(Saved entries)
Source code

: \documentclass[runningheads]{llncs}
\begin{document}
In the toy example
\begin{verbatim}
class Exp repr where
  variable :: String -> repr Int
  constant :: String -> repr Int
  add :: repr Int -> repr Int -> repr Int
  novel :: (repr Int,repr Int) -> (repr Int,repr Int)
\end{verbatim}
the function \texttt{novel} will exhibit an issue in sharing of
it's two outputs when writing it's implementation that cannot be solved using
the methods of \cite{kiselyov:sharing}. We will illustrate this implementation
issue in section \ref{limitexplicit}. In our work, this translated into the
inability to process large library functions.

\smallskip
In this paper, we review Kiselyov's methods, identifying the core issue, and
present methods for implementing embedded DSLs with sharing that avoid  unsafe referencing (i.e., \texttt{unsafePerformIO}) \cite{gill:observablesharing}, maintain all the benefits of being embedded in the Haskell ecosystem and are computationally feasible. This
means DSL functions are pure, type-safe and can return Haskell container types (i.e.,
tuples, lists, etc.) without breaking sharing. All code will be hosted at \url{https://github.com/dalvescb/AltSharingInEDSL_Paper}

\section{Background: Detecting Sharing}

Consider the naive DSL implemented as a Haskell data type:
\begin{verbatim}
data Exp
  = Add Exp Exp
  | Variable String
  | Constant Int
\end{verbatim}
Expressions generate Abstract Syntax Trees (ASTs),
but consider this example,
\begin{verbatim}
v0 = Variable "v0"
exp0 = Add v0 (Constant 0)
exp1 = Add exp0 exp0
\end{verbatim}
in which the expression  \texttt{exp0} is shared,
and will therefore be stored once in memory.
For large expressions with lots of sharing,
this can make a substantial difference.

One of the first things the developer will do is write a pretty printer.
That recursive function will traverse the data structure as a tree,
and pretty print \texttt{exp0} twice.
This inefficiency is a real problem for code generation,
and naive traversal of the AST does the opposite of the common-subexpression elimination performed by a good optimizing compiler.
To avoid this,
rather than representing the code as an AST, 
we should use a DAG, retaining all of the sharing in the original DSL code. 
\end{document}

* REQUIRED WORK: In the entries above, locate every line with the word "implementation" and copy it.

* EXERCISE ANSWER:
it's two outputs when writing it's implementation that cannot be solved using
the methods of \cite{kiselyov:sharing}. We will illustrate this implementation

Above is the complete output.